One of the earliest buyers of LNG was Japan. At the time the initial Japanese LNG purchase contracts were signed, much of Japan's power generation came from oilfired generators. It was therefore decided that LNG purchase prices should be based on oil prices. LNG was priced in relationship to the "Japanese Crude Cocktail". There wasn't any market reason for the pricing relationship, as almost no Japanese generators had the ability to switch between gas and oil. The oil price simply provided a convenient benchmark for price discovery in the new LNG market.

Other markets around the world also embraced oil as an easy scale for setting gas prices. Much of northeast Asia adopted the Japanese pricing model. Continental Europe also chose to link its gas prices to oil. The Netherlands became the Continent's premier gas exporter in the early 1960s when the super-giant Groningen gas field was discovered. The Dutch government decided at the time that gas should be priced at the value of the fuels it was displacing. And at the time gas was mostly displacing oil. The Dutch applied this pricing formula to their gas exports to the rest of Europe, and the oil-to-gas price linkage became the effective policy throughout much of the Continent.

Because of this history, much of the gas traded in Asia and Europe is still priced based on oil (the Japanese Crude Cocktail in Asia and generally Brent Crude in Europe).

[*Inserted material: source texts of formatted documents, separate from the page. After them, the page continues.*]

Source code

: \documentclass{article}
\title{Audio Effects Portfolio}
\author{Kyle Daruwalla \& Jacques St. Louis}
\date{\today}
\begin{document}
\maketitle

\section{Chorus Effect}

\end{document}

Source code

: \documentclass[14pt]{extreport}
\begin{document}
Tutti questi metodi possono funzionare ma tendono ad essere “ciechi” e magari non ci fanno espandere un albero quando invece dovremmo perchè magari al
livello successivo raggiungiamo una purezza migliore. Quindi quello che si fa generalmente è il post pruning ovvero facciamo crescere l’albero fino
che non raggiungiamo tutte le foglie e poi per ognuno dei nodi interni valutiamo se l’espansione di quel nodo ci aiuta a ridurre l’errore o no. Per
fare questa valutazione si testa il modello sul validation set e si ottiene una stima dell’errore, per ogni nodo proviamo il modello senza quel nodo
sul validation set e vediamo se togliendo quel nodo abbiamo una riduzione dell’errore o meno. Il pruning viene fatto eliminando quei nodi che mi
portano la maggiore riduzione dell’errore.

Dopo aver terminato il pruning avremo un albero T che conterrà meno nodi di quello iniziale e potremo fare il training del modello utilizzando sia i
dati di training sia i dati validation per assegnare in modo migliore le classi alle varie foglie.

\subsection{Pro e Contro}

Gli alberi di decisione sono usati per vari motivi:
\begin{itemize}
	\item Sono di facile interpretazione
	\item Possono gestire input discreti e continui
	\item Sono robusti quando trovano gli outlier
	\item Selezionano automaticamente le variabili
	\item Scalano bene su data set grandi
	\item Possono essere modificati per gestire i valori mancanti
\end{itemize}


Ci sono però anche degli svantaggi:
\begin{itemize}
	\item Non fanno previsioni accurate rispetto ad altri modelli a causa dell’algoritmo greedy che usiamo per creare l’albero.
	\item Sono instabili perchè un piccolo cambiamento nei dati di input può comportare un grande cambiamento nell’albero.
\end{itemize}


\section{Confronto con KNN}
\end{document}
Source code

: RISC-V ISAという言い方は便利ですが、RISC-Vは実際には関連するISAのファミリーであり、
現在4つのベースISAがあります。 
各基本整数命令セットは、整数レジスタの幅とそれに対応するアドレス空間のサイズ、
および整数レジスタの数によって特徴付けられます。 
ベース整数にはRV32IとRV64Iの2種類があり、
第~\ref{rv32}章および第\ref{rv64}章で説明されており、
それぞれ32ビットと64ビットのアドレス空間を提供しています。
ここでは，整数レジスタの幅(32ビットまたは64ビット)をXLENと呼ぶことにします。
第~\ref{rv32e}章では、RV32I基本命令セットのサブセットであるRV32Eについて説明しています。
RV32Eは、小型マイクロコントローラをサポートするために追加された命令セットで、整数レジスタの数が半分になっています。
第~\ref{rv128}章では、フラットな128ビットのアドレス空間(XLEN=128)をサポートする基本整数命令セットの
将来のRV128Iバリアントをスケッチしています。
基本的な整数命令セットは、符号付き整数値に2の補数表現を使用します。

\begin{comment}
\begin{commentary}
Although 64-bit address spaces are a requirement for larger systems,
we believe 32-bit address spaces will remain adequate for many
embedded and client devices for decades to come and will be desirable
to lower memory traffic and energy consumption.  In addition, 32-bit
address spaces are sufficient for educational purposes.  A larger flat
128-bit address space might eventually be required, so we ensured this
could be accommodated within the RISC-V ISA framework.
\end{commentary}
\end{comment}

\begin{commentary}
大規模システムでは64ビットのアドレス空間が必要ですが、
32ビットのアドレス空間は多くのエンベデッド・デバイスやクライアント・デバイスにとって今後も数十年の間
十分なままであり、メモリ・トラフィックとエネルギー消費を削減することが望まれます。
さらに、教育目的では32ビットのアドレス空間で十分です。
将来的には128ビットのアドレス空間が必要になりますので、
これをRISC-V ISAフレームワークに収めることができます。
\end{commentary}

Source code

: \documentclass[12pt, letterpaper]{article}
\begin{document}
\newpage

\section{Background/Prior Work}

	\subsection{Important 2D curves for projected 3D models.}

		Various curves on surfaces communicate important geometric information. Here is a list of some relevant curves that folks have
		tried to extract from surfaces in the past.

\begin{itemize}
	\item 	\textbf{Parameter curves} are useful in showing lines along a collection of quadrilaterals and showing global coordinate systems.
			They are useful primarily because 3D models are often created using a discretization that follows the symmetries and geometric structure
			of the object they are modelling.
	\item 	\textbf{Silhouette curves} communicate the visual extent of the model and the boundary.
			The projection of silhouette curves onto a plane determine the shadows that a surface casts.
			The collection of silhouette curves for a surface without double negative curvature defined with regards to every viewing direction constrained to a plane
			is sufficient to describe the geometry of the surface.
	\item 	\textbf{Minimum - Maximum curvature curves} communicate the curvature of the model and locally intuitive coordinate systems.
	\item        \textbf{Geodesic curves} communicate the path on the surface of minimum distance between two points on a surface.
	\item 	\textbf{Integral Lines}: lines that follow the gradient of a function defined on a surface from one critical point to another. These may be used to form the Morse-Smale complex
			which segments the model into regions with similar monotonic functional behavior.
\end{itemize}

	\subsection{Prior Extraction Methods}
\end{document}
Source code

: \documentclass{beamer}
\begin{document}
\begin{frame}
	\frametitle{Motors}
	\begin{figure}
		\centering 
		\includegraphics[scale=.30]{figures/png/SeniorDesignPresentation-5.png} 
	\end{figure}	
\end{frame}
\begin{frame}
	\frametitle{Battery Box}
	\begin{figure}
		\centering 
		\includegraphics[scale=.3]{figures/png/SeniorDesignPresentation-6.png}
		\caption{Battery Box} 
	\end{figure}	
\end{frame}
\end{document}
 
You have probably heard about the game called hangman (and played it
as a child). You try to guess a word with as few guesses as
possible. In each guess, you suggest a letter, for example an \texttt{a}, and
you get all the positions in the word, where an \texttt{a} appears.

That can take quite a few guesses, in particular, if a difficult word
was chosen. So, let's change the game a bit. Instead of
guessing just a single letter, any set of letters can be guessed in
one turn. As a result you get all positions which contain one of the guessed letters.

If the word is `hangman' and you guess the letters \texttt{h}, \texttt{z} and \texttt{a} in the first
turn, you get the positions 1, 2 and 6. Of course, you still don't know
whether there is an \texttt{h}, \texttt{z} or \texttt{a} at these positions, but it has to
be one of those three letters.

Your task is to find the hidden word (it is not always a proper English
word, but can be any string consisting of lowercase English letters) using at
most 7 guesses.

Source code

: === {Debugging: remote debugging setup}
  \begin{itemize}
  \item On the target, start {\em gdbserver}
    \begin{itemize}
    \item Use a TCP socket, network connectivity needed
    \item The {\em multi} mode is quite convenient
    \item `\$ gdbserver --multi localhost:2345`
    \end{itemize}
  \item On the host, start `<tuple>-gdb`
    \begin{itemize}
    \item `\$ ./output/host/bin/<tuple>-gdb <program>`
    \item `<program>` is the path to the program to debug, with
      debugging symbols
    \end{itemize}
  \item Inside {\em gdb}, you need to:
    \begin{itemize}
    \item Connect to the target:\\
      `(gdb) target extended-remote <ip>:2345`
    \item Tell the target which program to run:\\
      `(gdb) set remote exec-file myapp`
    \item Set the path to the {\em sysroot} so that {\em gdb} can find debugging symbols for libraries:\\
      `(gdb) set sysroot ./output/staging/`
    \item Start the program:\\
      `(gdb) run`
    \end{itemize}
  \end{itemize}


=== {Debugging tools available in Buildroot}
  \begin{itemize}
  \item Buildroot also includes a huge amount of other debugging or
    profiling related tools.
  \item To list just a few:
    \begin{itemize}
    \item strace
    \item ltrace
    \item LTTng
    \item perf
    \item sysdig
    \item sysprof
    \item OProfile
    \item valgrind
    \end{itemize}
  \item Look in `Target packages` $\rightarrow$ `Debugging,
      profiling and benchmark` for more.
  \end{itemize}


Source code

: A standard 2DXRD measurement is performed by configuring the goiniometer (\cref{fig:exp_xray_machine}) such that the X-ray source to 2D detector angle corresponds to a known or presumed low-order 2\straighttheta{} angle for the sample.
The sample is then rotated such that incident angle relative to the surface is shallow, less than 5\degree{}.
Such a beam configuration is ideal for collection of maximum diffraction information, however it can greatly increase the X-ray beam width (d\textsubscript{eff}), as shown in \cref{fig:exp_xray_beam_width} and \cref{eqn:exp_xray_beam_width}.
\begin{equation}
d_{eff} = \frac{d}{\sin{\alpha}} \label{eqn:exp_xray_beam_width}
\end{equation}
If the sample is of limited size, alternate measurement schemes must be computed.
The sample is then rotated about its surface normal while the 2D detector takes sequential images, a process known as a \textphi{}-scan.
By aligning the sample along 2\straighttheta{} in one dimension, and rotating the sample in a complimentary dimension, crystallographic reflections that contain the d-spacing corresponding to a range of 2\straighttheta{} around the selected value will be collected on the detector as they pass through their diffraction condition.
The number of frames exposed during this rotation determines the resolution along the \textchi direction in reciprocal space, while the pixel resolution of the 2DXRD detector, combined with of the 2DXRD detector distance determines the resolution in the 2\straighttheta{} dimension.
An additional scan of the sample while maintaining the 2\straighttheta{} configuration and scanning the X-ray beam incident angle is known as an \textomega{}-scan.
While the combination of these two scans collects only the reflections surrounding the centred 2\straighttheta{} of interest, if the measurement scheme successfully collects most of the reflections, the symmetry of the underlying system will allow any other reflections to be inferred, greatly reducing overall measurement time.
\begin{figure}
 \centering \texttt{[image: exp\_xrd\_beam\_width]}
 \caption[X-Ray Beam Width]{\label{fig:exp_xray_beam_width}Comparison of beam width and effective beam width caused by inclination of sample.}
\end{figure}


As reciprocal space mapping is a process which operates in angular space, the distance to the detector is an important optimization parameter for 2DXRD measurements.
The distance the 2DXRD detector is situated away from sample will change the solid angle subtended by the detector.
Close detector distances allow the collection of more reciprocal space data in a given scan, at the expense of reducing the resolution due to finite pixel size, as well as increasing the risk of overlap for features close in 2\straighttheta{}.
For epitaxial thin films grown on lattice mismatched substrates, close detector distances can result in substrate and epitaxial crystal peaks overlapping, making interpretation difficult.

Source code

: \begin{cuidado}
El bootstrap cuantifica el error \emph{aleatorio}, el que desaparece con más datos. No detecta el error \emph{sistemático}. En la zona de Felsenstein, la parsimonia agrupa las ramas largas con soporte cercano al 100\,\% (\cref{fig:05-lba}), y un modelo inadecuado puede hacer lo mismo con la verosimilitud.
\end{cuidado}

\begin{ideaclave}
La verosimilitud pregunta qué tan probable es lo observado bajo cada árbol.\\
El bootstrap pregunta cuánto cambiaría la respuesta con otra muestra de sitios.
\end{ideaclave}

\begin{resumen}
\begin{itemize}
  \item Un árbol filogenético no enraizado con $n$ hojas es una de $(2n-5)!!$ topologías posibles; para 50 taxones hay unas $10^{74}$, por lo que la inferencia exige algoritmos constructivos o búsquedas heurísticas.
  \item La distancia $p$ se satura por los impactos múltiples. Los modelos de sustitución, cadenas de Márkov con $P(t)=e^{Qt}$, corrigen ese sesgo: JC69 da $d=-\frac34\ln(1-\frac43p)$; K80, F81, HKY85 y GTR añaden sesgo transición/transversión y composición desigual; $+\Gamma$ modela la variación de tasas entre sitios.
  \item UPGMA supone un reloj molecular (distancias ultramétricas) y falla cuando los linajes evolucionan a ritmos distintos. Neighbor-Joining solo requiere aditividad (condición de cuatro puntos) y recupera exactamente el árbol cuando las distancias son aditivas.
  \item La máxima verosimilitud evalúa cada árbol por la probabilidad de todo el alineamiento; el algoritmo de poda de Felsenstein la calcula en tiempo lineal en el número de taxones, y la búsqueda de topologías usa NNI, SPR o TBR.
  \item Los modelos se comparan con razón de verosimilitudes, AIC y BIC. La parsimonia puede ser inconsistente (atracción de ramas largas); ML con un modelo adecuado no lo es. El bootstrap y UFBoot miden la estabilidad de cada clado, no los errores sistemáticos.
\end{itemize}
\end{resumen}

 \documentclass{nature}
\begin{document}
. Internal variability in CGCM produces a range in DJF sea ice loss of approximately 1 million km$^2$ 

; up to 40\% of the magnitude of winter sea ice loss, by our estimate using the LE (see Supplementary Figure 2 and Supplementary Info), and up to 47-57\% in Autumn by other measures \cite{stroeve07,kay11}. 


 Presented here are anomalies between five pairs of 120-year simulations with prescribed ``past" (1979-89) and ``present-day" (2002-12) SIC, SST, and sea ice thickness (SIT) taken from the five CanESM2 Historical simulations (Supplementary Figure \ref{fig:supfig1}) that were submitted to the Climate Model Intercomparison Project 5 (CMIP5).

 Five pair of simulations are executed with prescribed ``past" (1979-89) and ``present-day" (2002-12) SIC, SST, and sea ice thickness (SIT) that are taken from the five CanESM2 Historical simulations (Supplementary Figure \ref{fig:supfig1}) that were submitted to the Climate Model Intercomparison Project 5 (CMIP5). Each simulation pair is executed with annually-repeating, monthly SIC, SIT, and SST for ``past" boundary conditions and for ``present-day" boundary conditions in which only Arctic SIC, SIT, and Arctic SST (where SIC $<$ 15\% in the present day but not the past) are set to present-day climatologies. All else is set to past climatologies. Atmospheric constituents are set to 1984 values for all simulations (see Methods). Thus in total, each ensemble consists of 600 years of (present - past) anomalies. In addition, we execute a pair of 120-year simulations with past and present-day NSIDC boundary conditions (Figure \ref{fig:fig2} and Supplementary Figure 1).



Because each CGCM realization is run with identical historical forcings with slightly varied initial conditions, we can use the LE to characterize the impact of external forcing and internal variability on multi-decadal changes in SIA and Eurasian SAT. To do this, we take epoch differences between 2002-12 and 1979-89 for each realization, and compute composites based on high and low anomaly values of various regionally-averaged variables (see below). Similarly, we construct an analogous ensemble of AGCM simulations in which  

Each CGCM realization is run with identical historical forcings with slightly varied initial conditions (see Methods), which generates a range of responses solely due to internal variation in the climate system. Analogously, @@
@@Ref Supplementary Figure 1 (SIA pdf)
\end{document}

However, even in these markets the 6-to-1 ratio has broken down over the last few years.

Take Asian LNG prices, for example. About 80% of LNG is sold on long-term contracts. LNG producers need to lock-in long-term sales in order to secure the billions of dollars in debt financing they need to build facilities to process and transport the gas. Banks simply don't want to take the risk of spot prices collapsing and the producer not having enough cash flow to pay back the loan. Because longterm contracts are a requirement, LNG buyers have a lot of clout when it comes to negotiating prices. And over the last few years buyers became very concerned about linking gas prices to oil prices. In early 2003, the "energy equivalent" gas price based on the prevailing oil price was about $5/Mcf. By mid-2005 this had doubled to $10 as oil approached $100 per barrel. This was more than most contract LNG buyers wanted to pay.

The solution was "S-curves". Buyers began to negotiate these curves into their purchase agreements in order to moderate the effect of rising oil prices. Basically, an S-curve changes the rate at which gas prices increase with an increasing oil price. For a typical S-curve, if oil jumped from $25 to $50 per barrel the curve might also allow the gas purchase price to double, say from $4 to $8 per Mcf. But if oil rose above $50, the curve prescribed a much slower increase in gas prices. A rise in oil from $50 to $100 (a 100% increase) might only cause gas prices to rise from $8 to $12 (50%). Thus LNG buyers were somewhat insulated from skyrocketing oil prices.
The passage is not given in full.